ACTIVITY:
Show all lines from the listing below that contain "Geistespeitscher".

=== DATA RECORDS ===

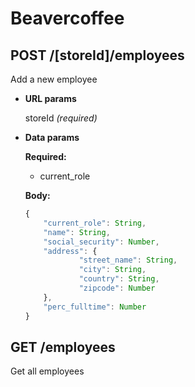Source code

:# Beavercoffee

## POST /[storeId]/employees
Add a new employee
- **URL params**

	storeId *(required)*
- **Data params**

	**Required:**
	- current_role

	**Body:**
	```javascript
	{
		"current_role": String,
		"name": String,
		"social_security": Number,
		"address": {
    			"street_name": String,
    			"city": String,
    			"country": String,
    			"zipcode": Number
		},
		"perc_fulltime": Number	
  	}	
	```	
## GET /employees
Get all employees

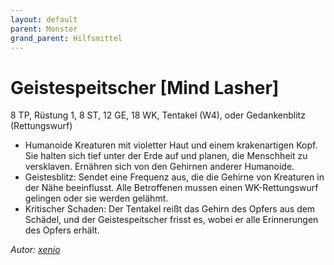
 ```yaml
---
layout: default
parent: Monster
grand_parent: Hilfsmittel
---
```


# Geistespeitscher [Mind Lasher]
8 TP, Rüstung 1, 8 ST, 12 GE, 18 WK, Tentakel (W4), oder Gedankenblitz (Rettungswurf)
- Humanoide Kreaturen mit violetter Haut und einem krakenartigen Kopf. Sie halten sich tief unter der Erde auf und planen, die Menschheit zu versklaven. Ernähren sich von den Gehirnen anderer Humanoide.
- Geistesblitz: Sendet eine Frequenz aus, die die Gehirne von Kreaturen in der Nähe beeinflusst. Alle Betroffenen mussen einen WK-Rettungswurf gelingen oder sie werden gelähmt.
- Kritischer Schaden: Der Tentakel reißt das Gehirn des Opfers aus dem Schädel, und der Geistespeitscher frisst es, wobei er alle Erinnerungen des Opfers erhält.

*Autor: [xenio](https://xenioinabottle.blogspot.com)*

===

ANSWER TO THIS TASK:
# Geistespeitscher [Mind Lasher]
- Kritischer Schaden: Der Tentakel reißt das Gehirn des Opfers aus dem Schädel, und der Geistespeitscher frisst es, wobei er alle Erinnerungen des Opfers erhält.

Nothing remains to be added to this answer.